Note that if S and T are invertible matrices and \((x_n,\ldots , x_0)\) is a Jordan chain of some pencil P(s), the Definition 7.1 immediately implies that \((T^{-1}x_n,\ldots , T^{-1}x_0)\) is a Jordan chain of the pencil \({\hat{P}}(s)=SP(s)T\). Hence \(\dim {\mathcal {L}_{\lambda }^n(P)}=\dim {\mathcal {L}_{\lambda }^n({\hat{P}})}\) for all \(n\in {\mathbb {N}}\cup \{0\}\). According to Lemma 7.3, if \(\lambda \in {\mathbb {C}}\) we may assume \(\lambda = 0\). As a consequence of Theorem 8.1,

$$\begin{aligned} \dim \frac{\mathcal {L}_{0}^{n+1}(P)}{\mathcal {L}_{0}^n(P)}= \dim \frac{N (A_0^{n+1})}{N(A_0^n)} +\dim \frac{N(K_\varepsilon ^{-1}L_\varepsilon )^{n+1}}{N(K_\varepsilon ^{-1}L_\varepsilon )^{n}}, \end{aligned}$$

and it is straightforward to see that

$$\begin{aligned} \dim \frac{N(K_\varepsilon ^{-1}L_\varepsilon )^{n+1}}{N(K_\varepsilon ^{-1}L_\varepsilon )^{n}} = \Delta _n. \end{aligned}$$

The same holds for the pencil \(P+Q\), and we obtain

$$\begin{aligned} \dim \frac{\mathcal {L}_{0}^{n+1}(P+Q)}{\mathcal {L}_{0}^n(P+Q)}= \dim \frac{N ({\widetilde{A}}_0^{n+1})}{N({\widetilde{A}}_0^n)} +{\widetilde{\Delta }}_n. \end{aligned}$$

Then, the result follows immediately from Theorem 7.8. \(\square \)

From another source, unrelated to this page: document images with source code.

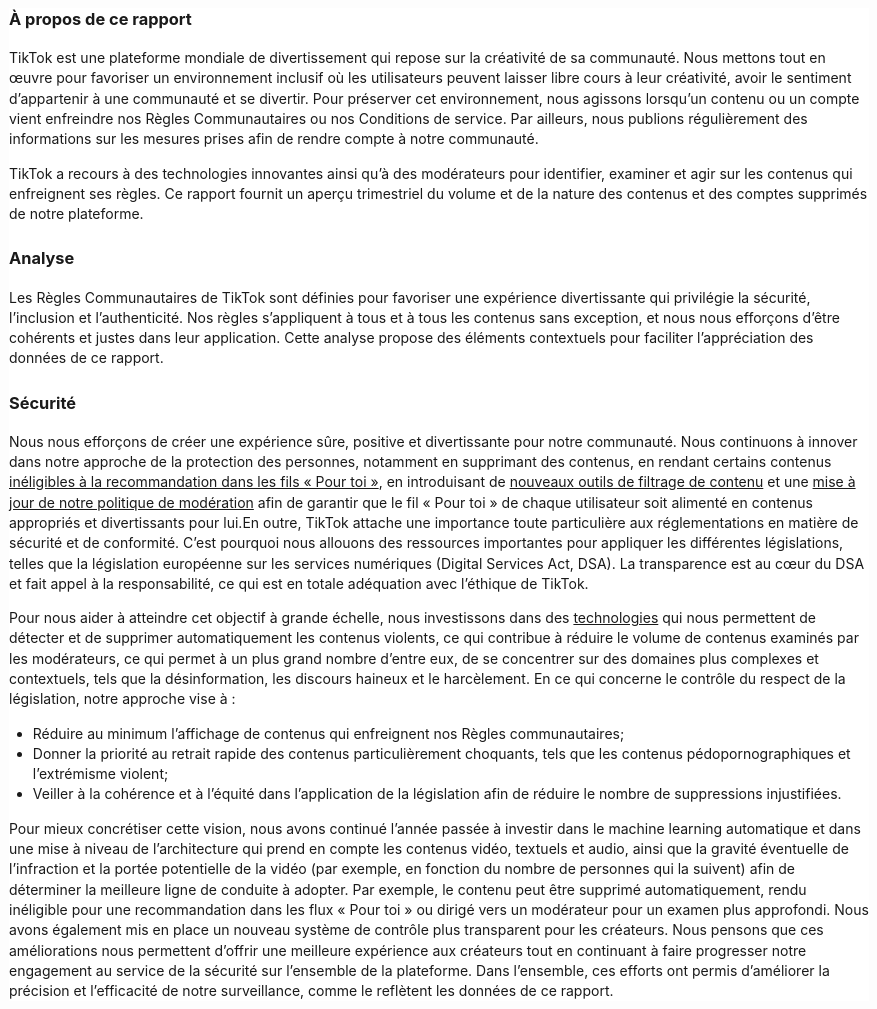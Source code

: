 ### À propos de ce rapport

TikTok est une plateforme mondiale de divertissement qui repose sur la créativité de sa communauté. Nous mettons tout en œuvre pour favoriser un environnement inclusif où les utilisateurs peuvent laisser libre cours à leur créativité, avoir le sentiment d’appartenir à une communauté et se divertir. Pour préserver cet environnement, nous agissons lorsqu’un contenu ou un compte vient enfreindre nos Règles Communautaires ou nos Conditions de service. Par ailleurs, nous publions régulièrement des informations sur les mesures prises afin de rendre compte à notre communauté.

TikTok a recours à des technologies innovantes ainsi qu’à des modérateurs pour identifier, examiner et agir sur les contenus qui enfreignent ses règles. Ce rapport fournit un aperçu trimestriel du volume et de la nature des contenus et des comptes supprimés de notre plateforme.

### Analyse

Les Règles Communautaires de TikTok sont définies pour favoriser une expérience divertissante qui privilégie la sécurité, l’inclusion et l’authenticité. Nos règles s’appliquent à tous et à tous les contenus sans exception, et nous nous efforçons d’être cohérents et justes dans leur application. Cette analyse propose des éléments contextuels pour faciliter l’appréciation des données de ce rapport.

### Sécurité

Nous nous efforçons de créer une expérience sûre, positive et divertissante pour notre communauté. Nous continuons à innover dans notre approche de la protection des personnes, notamment en supprimant des contenus, en rendant certains contenus [inéligibles à la recommandation dans les fils « Pour toi »](https://www.tiktok.com/community-guidelines?lang=en#44), en introduisant de [nouveaux outils de filtrage de contenu](https://newsroom.tiktok.com/fr-fr/de-nouvelles-opportunites-de-divertir-la-communaute) et une [mise à jour de notre politique de modération](https://newsroom.tiktok.com/fr-fr/soutenir-les-createurs-avec-une-mise-a-jour-de-notre-politique-de-moderation) afin de garantir que le fil « Pour toi » de chaque utilisateur soit alimenté en contenus appropriés et divertissants pour lui.En outre, TikTok attache une importance toute particulière aux réglementations en matière de sécurité et de conformité. C’est pourquoi nous allouons des ressources importantes pour appliquer les différentes législations, telles que la législation européenne sur les services numériques (Digital Services Act, DSA). La transparence est au cœur du DSA et fait appel à la responsabilité, ce qui est en totale adéquation avec l’éthique de TikTok.

Pour nous aider à atteindre cet objectif à grande échelle, nous investissons dans des [technologies](https://newsroom.tiktok.com/en-us/advancing-our-approach-to-user-safety) qui nous permettent de détecter et de supprimer automatiquement les contenus violents, ce qui contribue à réduire le volume de contenus examinés par les modérateurs, ce qui permet à un plus grand nombre d’entre eux, de se concentrer sur des domaines plus complexes et contextuels, tels que la désinformation, les discours haineux et le harcèlement. En ce qui concerne le contrôle du respect de la législation, notre approche vise à :

* Réduire au minimum l’affichage de contenus qui enfreignent nos Règles communautaires;
* Donner la priorité au retrait rapide des contenus particulièrement choquants, tels que les contenus pédopornographiques et l’extrémisme violent;
* Veiller à la cohérence et à l’équité dans l’application de la législation afin de réduire le nombre de suppressions injustifiées.

Pour mieux concrétiser cette vision, nous avons continué l’année passée à investir dans le machine learning automatique et dans une mise à niveau de l’architecture qui prend en compte les contenus vidéo, textuels et audio, ainsi que la gravité éventuelle de l’infraction et la portée potentielle de la vidéo (par exemple, en fonction du nombre de personnes qui la suivent) afin de déterminer la meilleure ligne de conduite à adopter. Par exemple, le contenu peut être supprimé automatiquement, rendu inéligible pour une recommandation dans les flux « Pour toi » ou dirigé vers un modérateur pour un examen plus approfondi. Nous avons également mis en place un nouveau système de contrôle plus transparent pour les créateurs. Nous pensons que ces améliorations nous permettent d’offrir une meilleure expérience aux créateurs tout en continuant à faire progresser notre engagement au service de la sécurité sur l’ensemble de la plateforme. Dans l’ensemble, ces efforts ont permis d’améliorer la précision et l’efficacité de notre surveillance, comme le reflètent les données de ce rapport.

Finally, we compare the above result with Section 4 in [13]. A particular case of Lemma 4.2 in [13] can be restated in the following way. Given a matrix pencil P(s) in \({\mathbb {C}}^{d\times d}\) with \({\text {rank}}(P)=r\), assume that \(\lambda \) is an eigenvalue of P with partial multiplicities \(0\le m_1\le \ldots \le m_r\). Let Q(s) be a matrix pencil in \({\mathbb {C}}^{d\times d}\) with \({\text {rank}}(Q)=1\) and let m be the partial multiplicity of \(\lambda \) relative to Q (m can also be zero). If \({\text {rank}}(P+Q)=r+1\) and \(m_i<m\le m_{i+1}\) for some \(i=0,1,\ldots ,r\) (where \(m_0=-1\) and \(m_{r+1}=\infty )\), then the partial multiplicities \(0\le m'_1\le \ldots \le m'_{r+1}\) of \(\lambda \) relative to \(P+Q\) satisfy

$$\begin{aligned} m'_1=m_1,\ \ldots ,\ m'_i=m_i, \quad m'_{i+1}\ge m, \quad m'_{i+2}\ge m_{i+1},\ \ldots ,\ m'_{r+1}\ge m_r. \end{aligned}$$
(8.11)

Given matrix pencils P and Q as in Theorem 8.2, in order to satisfy the conditions of item (iii) it is necessary that \({\text {rank}}(P)=d-1\) and \({\text {rank}}(P+Q)=d\). Hence, the hypothesis \({\text {rank}}(P+Q)={\text {rank}}(P) + {\text {rank}}(Q)\) is fulfilled and Lemma 4.2 in [13] provides a better estimate. Reversing the roles of P and \(P+Q\), the same happens with item (ii).

However, if both P and \(P+Q\) are singular the result in item (iv) holds, independently of the hypothesis \({\text {rank}}(P+Q)={\text {rank}}(P) + {\text {rank}}(Q)\). Therefore, Theorem 8.2 gives new information in case that \({\text {rank}}(P+Q)\ne {\text {rank}}(P) + {\text {rank}}(Q)\).